EXERCISE REQUIREMENTS: Find the line containing "### 6. Solution" in the listing below. Repeat it exactly, along with each following line up to and including the one containing "### 8. The Coding Conundrum of Scotland Yard".

TASK DATA:
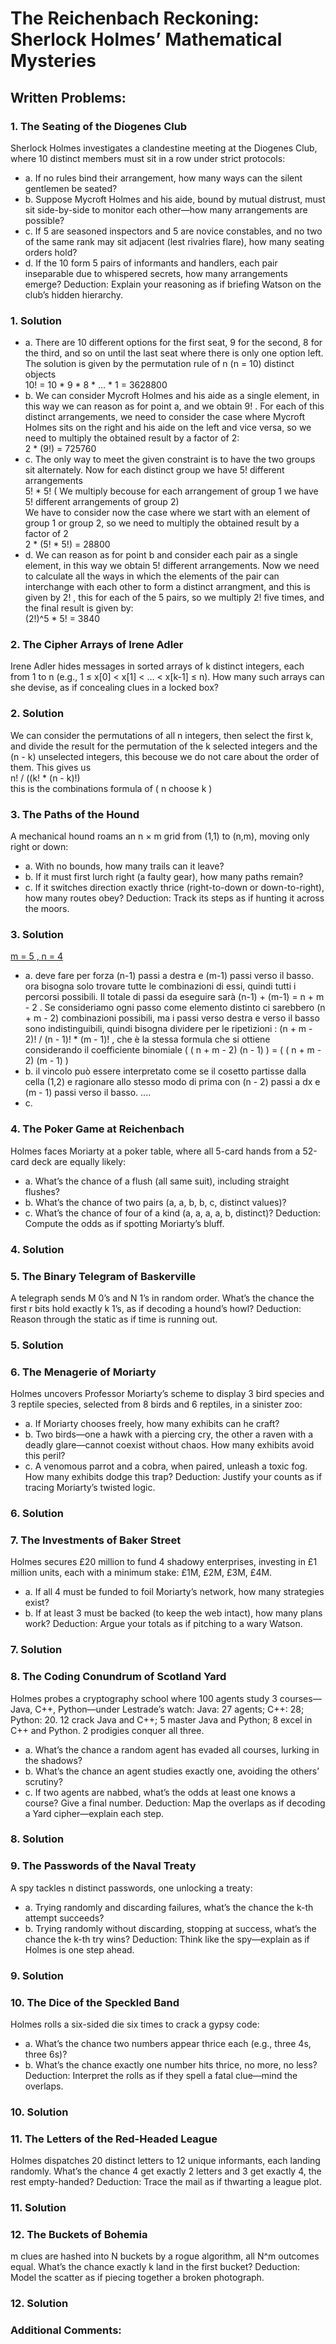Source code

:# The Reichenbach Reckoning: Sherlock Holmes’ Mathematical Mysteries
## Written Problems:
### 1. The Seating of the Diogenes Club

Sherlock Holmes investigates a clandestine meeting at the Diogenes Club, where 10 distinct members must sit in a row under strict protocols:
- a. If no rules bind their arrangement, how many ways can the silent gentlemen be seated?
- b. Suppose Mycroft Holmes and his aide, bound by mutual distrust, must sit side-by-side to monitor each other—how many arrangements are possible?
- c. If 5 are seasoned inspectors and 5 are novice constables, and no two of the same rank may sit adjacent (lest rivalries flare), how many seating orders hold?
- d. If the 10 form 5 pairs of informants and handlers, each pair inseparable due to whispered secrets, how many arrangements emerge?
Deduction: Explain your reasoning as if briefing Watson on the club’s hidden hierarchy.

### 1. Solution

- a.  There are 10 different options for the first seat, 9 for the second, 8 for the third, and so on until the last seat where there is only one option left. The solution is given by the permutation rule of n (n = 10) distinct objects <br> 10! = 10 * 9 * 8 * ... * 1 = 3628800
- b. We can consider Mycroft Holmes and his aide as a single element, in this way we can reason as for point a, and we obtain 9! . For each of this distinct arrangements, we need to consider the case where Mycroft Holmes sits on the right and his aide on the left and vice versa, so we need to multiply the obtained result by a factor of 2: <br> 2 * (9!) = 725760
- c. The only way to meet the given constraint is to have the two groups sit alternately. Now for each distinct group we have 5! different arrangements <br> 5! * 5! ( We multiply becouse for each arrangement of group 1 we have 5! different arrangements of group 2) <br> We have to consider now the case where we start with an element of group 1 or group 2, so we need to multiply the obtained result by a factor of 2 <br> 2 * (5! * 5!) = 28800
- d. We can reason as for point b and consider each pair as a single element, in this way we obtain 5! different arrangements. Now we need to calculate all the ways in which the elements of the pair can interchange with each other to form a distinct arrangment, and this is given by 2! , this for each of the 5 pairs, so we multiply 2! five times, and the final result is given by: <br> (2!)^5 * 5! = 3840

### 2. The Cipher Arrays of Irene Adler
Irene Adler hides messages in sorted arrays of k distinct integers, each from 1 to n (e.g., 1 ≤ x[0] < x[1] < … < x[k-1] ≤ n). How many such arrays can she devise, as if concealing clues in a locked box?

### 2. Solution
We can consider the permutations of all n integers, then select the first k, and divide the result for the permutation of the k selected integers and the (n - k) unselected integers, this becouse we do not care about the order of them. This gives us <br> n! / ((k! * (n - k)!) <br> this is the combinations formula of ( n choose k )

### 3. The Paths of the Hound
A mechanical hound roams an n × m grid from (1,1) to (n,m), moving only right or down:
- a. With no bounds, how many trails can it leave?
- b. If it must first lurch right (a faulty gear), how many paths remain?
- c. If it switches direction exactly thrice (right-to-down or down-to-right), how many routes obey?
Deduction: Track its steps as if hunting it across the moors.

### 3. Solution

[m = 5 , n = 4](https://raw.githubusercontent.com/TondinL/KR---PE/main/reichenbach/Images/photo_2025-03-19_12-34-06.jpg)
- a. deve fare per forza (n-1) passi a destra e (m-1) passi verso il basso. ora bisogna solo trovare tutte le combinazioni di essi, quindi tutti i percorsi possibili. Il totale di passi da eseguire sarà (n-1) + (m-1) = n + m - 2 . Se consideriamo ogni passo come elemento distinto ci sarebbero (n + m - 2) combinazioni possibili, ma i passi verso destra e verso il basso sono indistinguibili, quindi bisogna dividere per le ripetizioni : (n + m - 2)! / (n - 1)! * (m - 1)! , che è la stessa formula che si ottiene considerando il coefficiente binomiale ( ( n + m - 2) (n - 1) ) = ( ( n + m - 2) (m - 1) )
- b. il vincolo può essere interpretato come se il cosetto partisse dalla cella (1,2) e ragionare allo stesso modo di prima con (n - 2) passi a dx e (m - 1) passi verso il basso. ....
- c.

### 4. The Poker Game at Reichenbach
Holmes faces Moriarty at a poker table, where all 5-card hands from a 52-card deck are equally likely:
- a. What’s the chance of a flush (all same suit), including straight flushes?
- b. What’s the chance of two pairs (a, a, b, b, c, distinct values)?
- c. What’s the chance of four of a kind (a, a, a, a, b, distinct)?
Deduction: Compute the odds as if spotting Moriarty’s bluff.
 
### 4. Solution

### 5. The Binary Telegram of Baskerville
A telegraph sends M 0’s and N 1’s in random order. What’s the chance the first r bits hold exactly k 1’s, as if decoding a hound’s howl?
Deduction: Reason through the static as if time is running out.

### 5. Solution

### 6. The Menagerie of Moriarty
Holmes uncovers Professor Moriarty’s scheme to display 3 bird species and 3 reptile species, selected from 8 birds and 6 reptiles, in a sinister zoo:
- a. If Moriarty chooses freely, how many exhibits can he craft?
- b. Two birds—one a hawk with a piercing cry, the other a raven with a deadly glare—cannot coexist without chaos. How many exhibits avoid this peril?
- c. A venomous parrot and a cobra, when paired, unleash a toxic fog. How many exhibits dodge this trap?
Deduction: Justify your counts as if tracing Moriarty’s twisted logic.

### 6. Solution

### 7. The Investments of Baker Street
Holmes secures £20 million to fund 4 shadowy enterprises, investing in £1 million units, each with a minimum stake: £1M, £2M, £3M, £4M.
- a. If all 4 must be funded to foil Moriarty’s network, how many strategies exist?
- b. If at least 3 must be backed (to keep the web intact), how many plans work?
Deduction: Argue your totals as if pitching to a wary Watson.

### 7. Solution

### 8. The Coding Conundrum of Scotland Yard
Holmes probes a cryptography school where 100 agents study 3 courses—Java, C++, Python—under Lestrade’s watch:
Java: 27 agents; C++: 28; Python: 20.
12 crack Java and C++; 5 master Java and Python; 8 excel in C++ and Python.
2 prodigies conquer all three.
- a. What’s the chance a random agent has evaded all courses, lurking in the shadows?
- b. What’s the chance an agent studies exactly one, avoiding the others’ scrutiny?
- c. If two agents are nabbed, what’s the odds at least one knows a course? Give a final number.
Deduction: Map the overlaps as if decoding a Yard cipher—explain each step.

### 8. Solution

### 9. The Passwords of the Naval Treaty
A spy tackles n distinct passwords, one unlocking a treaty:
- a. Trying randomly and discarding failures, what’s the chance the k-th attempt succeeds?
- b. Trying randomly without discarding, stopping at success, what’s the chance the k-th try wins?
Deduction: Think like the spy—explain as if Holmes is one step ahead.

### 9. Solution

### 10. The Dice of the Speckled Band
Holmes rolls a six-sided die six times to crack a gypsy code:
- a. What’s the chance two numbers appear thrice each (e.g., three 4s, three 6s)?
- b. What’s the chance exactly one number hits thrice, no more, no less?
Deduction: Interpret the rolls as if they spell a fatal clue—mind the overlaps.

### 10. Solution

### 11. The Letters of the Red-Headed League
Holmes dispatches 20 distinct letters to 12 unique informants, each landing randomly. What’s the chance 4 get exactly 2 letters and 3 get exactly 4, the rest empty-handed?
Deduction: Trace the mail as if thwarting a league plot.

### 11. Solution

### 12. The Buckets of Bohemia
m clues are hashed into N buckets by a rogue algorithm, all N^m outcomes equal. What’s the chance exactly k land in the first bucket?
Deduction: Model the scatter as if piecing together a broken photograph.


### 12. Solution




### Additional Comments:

EXERCISE SOLUTION:
### 6. Solution

### 7. The Investments of Baker Street
Holmes secures £20 million to fund 4 shadowy enterprises, investing in £1 million units, each with a minimum stake: £1M, £2M, £3M, £4M.
- a. If all 4 must be funded to foil Moriarty’s network, how many strategies exist?
- b. If at least 3 must be backed (to keep the web intact), how many plans work?
Deduction: Argue your totals as if pitching to a wary Watson.

### 7. Solution

### 8. The Coding Conundrum of Scotland Yard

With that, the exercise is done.